Write the following entries out again exactly, skipping each image.

*** RECORDS FOR THIS EXERCISE ***

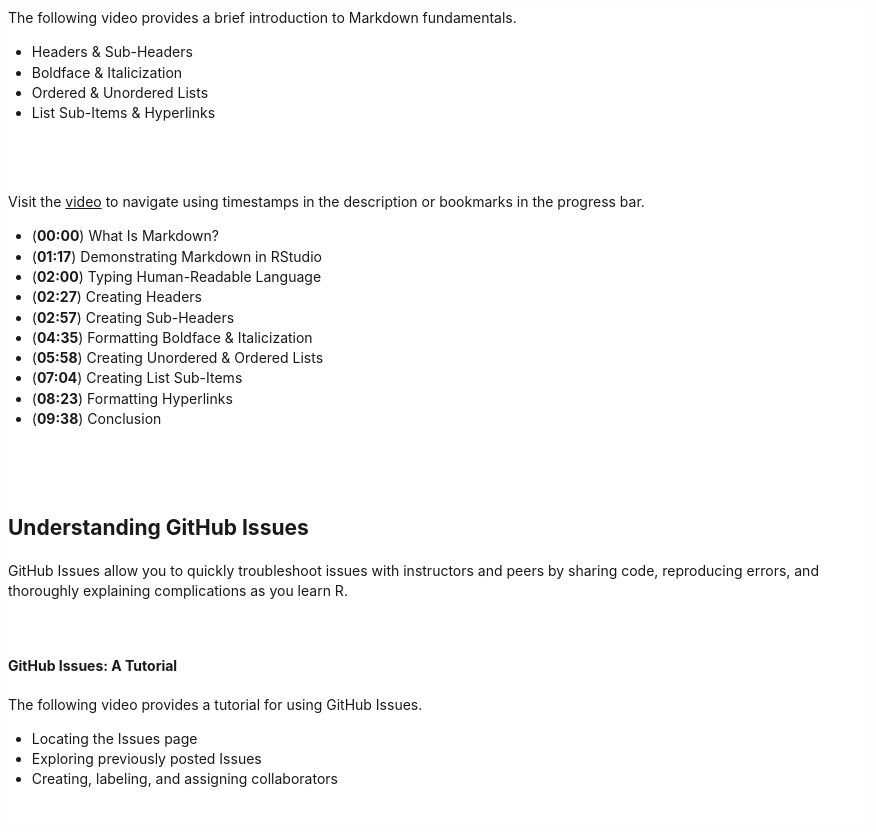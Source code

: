 The following video provides a brief introduction to Markdown fundamentals.

* Headers & Sub-Headers
* Boldface & Italicization
* Ordered & Unordered Lists
* List Sub-Items & Hyperlinks

<br>

<iframe width="560" height="315"
src="https://www.youtube.com/embed/oXgFrUq6btQ??rel=0&modestbranding=1&autohide=1&showinfo=0"
frameborder="0" allow="accelerometer;
autoplay; encrypted-media; gyroscope;
picture-in-picture" allowfullscreen></iframe>

<br>

Visit the [video](https://youtu.be/oXgFrUq6btQ) to navigate using timestamps in the description or bookmarks in the progress bar.

* (**00:00**) What Is Markdown?
* (**01:17**) Demonstrating Markdown in RStudio
* (**02:00**) Typing Human-Readable Language
* (**02:27**) Creating Headers
* (**02:57**) Creating Sub-Headers
* (**04:35**) Formatting Boldface & Italicization
* (**05:58**) Creating Unordered & Ordered Lists
* (**07:04**) Creating List Sub-Items
* (**08:23**) Formatting Hyperlinks
* (**09:38**) Conclusion

<br>
<br>

## Understanding GitHub Issues

GitHub Issues allow you to quickly troubleshoot issues with instructors and peers by sharing code, reproducing errors, and thoroughly explaining complications as you learn R.

<br>

#### GitHub Issues: A Tutorial

The following video provides a tutorial for using GitHub Issues.

* Locating the Issues page
* Exploring previously posted Issues
* Creating, labeling, and assigning collaborators

<br>

<iframe width="560" height="315"
src="https://www.youtube.com/embed/cHBFusiPyLw??rel=0&modestbranding=1&autohide=1&showinfo=0"
frameborder="0" allow="accelerometer;
autoplay; encrypted-media; gyroscope;
picture-in-picture" allowfullscreen></iframe>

*** End of RECORDS FOR THIS EXERCISE ***

YOUR RESPONSE:
Source code

: The following video provides a brief introduction to Markdown fundamentals.

* Headers & Sub-Headers
* Boldface & Italicization
* Ordered & Unordered Lists
* List Sub-Items & Hyperlinks

<br>

<iframe width="560" height="315"
src="https://www.youtube.com/embed/oXgFrUq6btQ??rel=0&modestbranding=1&autohide=1&showinfo=0"
frameborder="0" allow="accelerometer;
autoplay; encrypted-media; gyroscope;
picture-in-picture" allowfullscreen></iframe>

<br>

Visit the [video](https://youtu.be/oXgFrUq6btQ) to navigate using timestamps in the description or bookmarks in the progress bar.

* (**00:00**) What Is Markdown?
* (**01:17**) Demonstrating Markdown in RStudio
* (**02:00**) Typing Human-Readable Language
* (**02:27**) Creating Headers
* (**02:57**) Creating Sub-Headers
* (**04:35**) Formatting Boldface & Italicization
* (**05:58**) Creating Unordered & Ordered Lists
* (**07:04**) Creating List Sub-Items
* (**08:23**) Formatting Hyperlinks
* (**09:38**) Conclusion

<br>
<br>

## Understanding GitHub Issues

GitHub Issues allow you to quickly troubleshoot issues with instructors and peers by sharing code, reproducing errors, and thoroughly explaining complications as you learn R.

<br>

#### GitHub Issues: A Tutorial

The following video provides a tutorial for using GitHub Issues.

* Locating the Issues page
* Exploring previously posted Issues
* Creating, labeling, and assigning collaborators

<br>

<iframe width="560" height="315"
src="https://www.youtube.com/embed/cHBFusiPyLw??rel=0&modestbranding=1&autohide=1&showinfo=0"
frameborder="0" allow="accelerometer;
autoplay; encrypted-media; gyroscope;
picture-in-picture" allowfullscreen></iframe>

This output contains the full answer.